**How to complete this task**
Repeat each entry in the data, exactly.

**Records supplied**
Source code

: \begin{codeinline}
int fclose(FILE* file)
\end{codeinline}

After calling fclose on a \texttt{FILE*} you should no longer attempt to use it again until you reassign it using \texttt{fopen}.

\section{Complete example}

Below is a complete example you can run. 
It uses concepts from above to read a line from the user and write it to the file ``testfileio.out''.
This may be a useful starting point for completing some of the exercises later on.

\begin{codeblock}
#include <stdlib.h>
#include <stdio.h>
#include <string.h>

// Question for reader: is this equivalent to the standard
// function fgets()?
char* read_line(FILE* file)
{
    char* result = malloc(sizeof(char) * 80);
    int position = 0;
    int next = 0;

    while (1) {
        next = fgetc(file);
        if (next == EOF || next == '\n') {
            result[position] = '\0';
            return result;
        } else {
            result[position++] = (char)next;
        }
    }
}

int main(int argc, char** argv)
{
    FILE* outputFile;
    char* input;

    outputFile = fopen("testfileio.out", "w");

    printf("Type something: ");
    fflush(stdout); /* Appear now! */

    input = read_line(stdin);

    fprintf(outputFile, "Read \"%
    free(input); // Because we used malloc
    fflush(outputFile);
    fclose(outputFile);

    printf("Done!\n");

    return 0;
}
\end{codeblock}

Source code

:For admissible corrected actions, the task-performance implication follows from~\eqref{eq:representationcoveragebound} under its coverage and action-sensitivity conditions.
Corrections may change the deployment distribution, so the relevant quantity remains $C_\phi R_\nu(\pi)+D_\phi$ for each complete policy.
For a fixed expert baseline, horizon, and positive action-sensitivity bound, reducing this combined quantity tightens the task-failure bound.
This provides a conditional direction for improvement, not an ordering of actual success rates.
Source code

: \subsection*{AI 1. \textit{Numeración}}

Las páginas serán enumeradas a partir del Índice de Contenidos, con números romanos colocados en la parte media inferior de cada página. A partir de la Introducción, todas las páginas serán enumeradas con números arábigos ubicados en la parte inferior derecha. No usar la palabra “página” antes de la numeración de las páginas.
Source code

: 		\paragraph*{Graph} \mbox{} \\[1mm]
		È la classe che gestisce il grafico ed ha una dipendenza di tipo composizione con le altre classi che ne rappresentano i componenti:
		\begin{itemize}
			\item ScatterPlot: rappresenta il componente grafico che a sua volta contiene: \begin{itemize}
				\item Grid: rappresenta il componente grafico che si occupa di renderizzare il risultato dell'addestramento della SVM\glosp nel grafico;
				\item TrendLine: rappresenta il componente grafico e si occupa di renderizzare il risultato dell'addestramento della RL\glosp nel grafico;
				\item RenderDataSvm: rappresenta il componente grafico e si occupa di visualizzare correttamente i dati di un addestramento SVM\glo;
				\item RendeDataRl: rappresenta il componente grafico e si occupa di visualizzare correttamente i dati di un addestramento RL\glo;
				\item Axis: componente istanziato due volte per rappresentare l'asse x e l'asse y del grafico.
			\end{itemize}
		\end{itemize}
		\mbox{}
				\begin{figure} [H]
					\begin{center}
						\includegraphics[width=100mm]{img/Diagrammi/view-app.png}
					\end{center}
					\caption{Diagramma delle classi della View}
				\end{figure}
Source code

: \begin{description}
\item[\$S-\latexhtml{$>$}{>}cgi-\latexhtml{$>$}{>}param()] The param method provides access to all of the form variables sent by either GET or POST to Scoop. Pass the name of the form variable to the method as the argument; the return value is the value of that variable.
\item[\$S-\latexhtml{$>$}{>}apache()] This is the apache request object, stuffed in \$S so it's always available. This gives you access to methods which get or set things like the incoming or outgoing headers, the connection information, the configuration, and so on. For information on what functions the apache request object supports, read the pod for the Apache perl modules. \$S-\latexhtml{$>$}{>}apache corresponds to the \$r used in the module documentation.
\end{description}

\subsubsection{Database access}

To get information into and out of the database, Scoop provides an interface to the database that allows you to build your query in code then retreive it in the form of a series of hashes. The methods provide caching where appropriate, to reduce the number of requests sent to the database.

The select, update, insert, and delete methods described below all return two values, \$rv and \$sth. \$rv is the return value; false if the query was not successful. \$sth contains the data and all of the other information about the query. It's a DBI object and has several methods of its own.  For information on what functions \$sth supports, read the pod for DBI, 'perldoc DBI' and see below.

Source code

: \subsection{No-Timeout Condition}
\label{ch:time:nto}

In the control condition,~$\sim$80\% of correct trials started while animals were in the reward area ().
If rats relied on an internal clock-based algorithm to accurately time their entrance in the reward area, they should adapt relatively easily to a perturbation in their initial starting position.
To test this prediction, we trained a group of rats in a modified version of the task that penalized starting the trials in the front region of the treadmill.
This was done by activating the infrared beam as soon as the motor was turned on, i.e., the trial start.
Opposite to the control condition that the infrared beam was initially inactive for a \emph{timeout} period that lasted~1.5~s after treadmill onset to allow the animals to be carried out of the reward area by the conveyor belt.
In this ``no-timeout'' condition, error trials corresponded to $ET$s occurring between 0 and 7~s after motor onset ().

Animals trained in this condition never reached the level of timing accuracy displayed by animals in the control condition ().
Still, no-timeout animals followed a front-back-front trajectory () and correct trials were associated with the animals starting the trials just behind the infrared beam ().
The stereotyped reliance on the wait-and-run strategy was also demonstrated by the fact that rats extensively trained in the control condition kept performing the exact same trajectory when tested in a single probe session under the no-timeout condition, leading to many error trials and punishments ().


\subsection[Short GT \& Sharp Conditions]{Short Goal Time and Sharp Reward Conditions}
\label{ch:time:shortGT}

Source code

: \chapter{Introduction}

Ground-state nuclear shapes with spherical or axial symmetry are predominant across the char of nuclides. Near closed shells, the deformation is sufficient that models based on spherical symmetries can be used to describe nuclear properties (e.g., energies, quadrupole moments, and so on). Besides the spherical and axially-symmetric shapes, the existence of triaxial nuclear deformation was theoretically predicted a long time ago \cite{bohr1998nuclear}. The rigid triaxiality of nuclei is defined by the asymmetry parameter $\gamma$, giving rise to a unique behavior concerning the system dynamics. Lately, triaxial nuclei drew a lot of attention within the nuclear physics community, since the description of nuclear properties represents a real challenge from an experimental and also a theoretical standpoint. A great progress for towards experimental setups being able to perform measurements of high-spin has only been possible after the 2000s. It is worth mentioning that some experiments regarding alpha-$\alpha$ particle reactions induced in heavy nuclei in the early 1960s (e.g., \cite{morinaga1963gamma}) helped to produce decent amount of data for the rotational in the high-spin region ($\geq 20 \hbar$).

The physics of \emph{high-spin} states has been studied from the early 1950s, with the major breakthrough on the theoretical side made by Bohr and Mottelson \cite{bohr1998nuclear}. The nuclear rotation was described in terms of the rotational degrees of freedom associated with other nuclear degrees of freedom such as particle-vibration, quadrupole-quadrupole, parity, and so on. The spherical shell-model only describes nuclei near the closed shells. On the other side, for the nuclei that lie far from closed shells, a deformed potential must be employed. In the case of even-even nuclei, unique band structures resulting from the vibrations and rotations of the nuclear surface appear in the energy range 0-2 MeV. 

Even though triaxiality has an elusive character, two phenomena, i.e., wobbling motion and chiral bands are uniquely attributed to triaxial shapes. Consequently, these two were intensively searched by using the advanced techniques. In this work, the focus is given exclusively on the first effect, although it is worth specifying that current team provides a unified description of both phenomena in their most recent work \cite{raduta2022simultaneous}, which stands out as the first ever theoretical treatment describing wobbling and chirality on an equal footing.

**Your response**
Source code

: \begin{codeinline}
int fclose(FILE* file)
\end{codeinline}

After calling fclose on a \texttt{FILE*} you should no longer attempt to use it again until you reassign it using \texttt{fopen}.

\section{Complete example}

Below is a complete example you can run. 
It uses concepts from above to read a line from the user and write it to the file ``testfileio.out''.
This may be a useful starting point for completing some of the exercises later on.

\begin{codeblock}
#include <stdlib.h>
#include <stdio.h>
#include <string.h>

// Question for reader: is this equivalent to the standard
// function fgets()?
char* read_line(FILE* file)
{
    char* result = malloc(sizeof(char) * 80);
    int position = 0;
    int next = 0;

    while (1) {
        next = fgetc(file);
        if (next == EOF || next == '\n') {
            result[position] = '\0';
            return result;
        } else {
            result[position++] = (char)next;
        }
    }
}

int main(int argc, char** argv)
{
    FILE* outputFile;
    char* input;

    outputFile = fopen("testfileio.out", "w");

    printf("Type something: ");
    fflush(stdout); /* Appear now! */

    input = read_line(stdin);

    fprintf(outputFile, "Read \"%
    free(input); // Because we used malloc
    fflush(outputFile);
    fclose(outputFile);

    printf("Done!\n");

    return 0;
}
\end{codeblock}

Source code

:For admissible corrected actions, the task-performance implication follows from~\eqref{eq:representationcoveragebound} under its coverage and action-sensitivity conditions.
Corrections may change the deployment distribution, so the relevant quantity remains $C_\phi R_\nu(\pi)+D_\phi$ for each complete policy.
For a fixed expert baseline, horizon, and positive action-sensitivity bound, reducing this combined quantity tightens the task-failure bound.
This provides a conditional direction for improvement, not an ordering of actual success rates.
Source code

: \subsection*{AI 1. \textit{Numeración}}

Las páginas serán enumeradas a partir del Índice de Contenidos, con números romanos colocados en la parte media inferior de cada página. A partir de la Introducción, todas las páginas serán enumeradas con números arábigos ubicados en la parte inferior derecha. No usar la palabra “página” antes de la numeración de las páginas.
Source code

: 		\paragraph*{Graph} \mbox{} \\[1mm]
		È la classe che gestisce il grafico ed ha una dipendenza di tipo composizione con le altre classi che ne rappresentano i componenti:
		\begin{itemize}
			\item ScatterPlot: rappresenta il componente grafico che a sua volta contiene: \begin{itemize}
				\item Grid: rappresenta il componente grafico che si occupa di renderizzare il risultato dell'addestramento della SVM\glosp nel grafico;
				\item TrendLine: rappresenta il componente grafico e si occupa di renderizzare il risultato dell'addestramento della RL\glosp nel grafico;
				\item RenderDataSvm: rappresenta il componente grafico e si occupa di visualizzare correttamente i dati di un addestramento SVM\glo;
				\item RendeDataRl: rappresenta il componente grafico e si occupa di visualizzare correttamente i dati di un addestramento RL\glo;
				\item Axis: componente istanziato due volte per rappresentare l'asse x e l'asse y del grafico.
			\end{itemize}
		\end{itemize}
		\mbox{}
				\begin{figure} [H]
					\begin{center}
						\includegraphics[width=100mm]{img/Diagrammi/view-app.png}
					\end{center}
					\caption{Diagramma delle classi della View}
				\end{figure}
Source code

: \begin{description}
\item[\$S-\latexhtml{$>$}{>}cgi-\latexhtml{$>$}{>}param()] The param method provides access to all of the form variables sent by either GET or POST to Scoop. Pass the name of the form variable to the method as the argument; the return value is the value of that variable.
\item[\$S-\latexhtml{$>$}{>}apache()] This is the apache request object, stuffed in \$S so it's always available. This gives you access to methods which get or set things like the incoming or outgoing headers, the connection information, the configuration, and so on. For information on what functions the apache request object supports, read the pod for the Apache perl modules. \$S-\latexhtml{$>$}{>}apache corresponds to the \$r used in the module documentation.
\end{description}

\subsubsection{Database access}

To get information into and out of the database, Scoop provides an interface to the database that allows you to build your query in code then retreive it in the form of a series of hashes. The methods provide caching where appropriate, to reduce the number of requests sent to the database.

The select, update, insert, and delete methods described below all return two values, \$rv and \$sth. \$rv is the return value; false if the query was not successful. \$sth contains the data and all of the other information about the query. It's a DBI object and has several methods of its own.  For information on what functions \$sth supports, read the pod for DBI, 'perldoc DBI' and see below.

Source code

: \subsection{No-Timeout Condition}
\label{ch:time:nto}

In the control condition,~$\sim$80\% of correct trials started while animals were in the reward area ().
If rats relied on an internal clock-based algorithm to accurately time their entrance in the reward area, they should adapt relatively easily to a perturbation in their initial starting position.
To test this prediction, we trained a group of rats in a modified version of the task that penalized starting the trials in the front region of the treadmill.
This was done by activating the infrared beam as soon as the motor was turned on, i.e., the trial start.
Opposite to the control condition that the infrared beam was initially inactive for a \emph{timeout} period that lasted~1.5~s after treadmill onset to allow the animals to be carried out of the reward area by the conveyor belt.
In this ``no-timeout'' condition, error trials corresponded to $ET$s occurring between 0 and 7~s after motor onset ().

Animals trained in this condition never reached the level of timing accuracy displayed by animals in the control condition ().
Still, no-timeout animals followed a front-back-front trajectory () and correct trials were associated with the animals starting the trials just behind the infrared beam ().
The stereotyped reliance on the wait-and-run strategy was also demonstrated by the fact that rats extensively trained in the control condition kept performing the exact same trajectory when tested in a single probe session under the no-timeout condition, leading to many error trials and punishments ().


\subsection[Short GT \& Sharp Conditions]{Short Goal Time and Sharp Reward Conditions}
\label{ch:time:shortGT}

Source code

: \chapter{Introduction}

Ground-state nuclear shapes with spherical or axial symmetry are predominant across the char of nuclides. Near closed shells, the deformation is sufficient that models based on spherical symmetries can be used to describe nuclear properties (e.g., energies, quadrupole moments, and so on). Besides the spherical and axially-symmetric shapes, the existence of triaxial nuclear deformation was theoretically predicted a long time ago \cite{bohr1998nuclear}. The rigid triaxiality of nuclei is defined by the asymmetry parameter $\gamma$, giving rise to a unique behavior concerning the system dynamics. Lately, triaxial nuclei drew a lot of attention within the nuclear physics community, since the description of nuclear properties represents a real challenge from an experimental and also a theoretical standpoint. A great progress for towards experimental setups being able to perform measurements of high-spin has only been possible after the 2000s. It is worth mentioning that some experiments regarding alpha-$\alpha$ particle reactions induced in heavy nuclei in the early 1960s (e.g., \cite{morinaga1963gamma}) helped to produce decent amount of data for the rotational in the high-spin region ($\geq 20 \hbar$).

The physics of \emph{high-spin} states has been studied from the early 1950s, with the major breakthrough on the theoretical side made by Bohr and Mottelson \cite{bohr1998nuclear}. The nuclear rotation was described in terms of the rotational degrees of freedom associated with other nuclear degrees of freedom such as particle-vibration, quadrupole-quadrupole, parity, and so on. The spherical shell-model only describes nuclei near the closed shells. On the other side, for the nuclei that lie far from closed shells, a deformed potential must be employed. In the case of even-even nuclei, unique band structures resulting from the vibrations and rotations of the nuclear surface appear in the energy range 0-2 MeV. 

Even though triaxiality has an elusive character, two phenomena, i.e., wobbling motion and chiral bands are uniquely attributed to triaxial shapes. Consequently, these two were intensively searched by using the advanced techniques. In this work, the focus is given exclusively on the first effect, although it is worth specifying that current team provides a unified description of both phenomena in their most recent work \cite{raduta2022simultaneous}, which stands out as the first ever theoretical treatment describing wobbling and chirality on an equal footing.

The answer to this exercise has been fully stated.